## Description of the task
Which lines run from the one containing "13. Dispatcher는 URL을 받아서 View에게 전달한다." to the end of the entries? Copy them exactly, both ends included, and give nothing else.

## Information shown
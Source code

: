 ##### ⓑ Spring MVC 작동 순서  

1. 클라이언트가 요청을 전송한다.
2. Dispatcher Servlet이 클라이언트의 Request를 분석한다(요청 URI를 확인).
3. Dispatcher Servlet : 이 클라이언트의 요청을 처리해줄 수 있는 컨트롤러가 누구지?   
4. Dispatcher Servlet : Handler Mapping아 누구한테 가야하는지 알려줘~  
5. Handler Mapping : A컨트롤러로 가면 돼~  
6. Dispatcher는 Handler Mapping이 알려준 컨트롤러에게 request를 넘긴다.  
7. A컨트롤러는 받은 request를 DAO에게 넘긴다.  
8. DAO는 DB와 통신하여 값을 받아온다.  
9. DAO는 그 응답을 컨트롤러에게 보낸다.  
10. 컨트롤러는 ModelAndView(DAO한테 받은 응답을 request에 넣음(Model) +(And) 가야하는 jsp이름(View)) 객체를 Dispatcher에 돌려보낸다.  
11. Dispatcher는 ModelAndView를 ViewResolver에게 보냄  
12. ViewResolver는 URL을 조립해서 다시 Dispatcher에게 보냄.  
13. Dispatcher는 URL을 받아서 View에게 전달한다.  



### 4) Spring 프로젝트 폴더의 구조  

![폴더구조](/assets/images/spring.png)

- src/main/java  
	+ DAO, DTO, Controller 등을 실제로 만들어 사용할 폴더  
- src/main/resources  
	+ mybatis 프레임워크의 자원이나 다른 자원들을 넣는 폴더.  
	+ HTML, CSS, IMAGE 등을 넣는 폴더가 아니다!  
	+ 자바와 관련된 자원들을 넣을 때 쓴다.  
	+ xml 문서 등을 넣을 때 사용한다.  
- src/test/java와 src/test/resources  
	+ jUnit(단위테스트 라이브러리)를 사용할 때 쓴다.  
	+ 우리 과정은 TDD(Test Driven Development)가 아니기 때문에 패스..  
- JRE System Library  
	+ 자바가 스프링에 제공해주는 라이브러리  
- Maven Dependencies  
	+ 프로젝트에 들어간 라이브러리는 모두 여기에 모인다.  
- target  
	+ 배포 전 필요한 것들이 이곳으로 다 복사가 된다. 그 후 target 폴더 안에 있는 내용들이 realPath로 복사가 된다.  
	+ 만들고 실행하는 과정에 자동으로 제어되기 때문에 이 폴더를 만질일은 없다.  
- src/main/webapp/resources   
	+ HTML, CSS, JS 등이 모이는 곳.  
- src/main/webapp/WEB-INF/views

## Answer to the problem
13. Dispatcher는 URL을 받아서 View에게 전달한다.  



### 4) Spring 프로젝트 폴더의 구조  

![폴더구조](/assets/images/spring.png)

- src/main/java  
	+ DAO, DTO, Controller 등을 실제로 만들어 사용할 폴더  
- src/main/resources  
	+ mybatis 프레임워크의 자원이나 다른 자원들을 넣는 폴더.  
	+ HTML, CSS, IMAGE 등을 넣는 폴더가 아니다!  
	+ 자바와 관련된 자원들을 넣을 때 쓴다.  
	+ xml 문서 등을 넣을 때 사용한다.  
- src/test/java와 src/test/resources  
	+ jUnit(단위테스트 라이브러리)를 사용할 때 쓴다.  
	+ 우리 과정은 TDD(Test Driven Development)가 아니기 때문에 패스..  
- JRE System Library  
	+ 자바가 스프링에 제공해주는 라이브러리  
- Maven Dependencies  
	+ 프로젝트에 들어간 라이브러리는 모두 여기에 모인다.  
- target  
	+ 배포 전 필요한 것들이 이곳으로 다 복사가 된다. 그 후 target 폴더 안에 있는 내용들이 realPath로 복사가 된다.  
	+ 만들고 실행하는 과정에 자동으로 제어되기 때문에 이 폴더를 만질일은 없다.  
- src/main/webapp/resources   
	+ HTML, CSS, JS 등이 모이는 곳.  
- src/main/webapp/WEB-INF/views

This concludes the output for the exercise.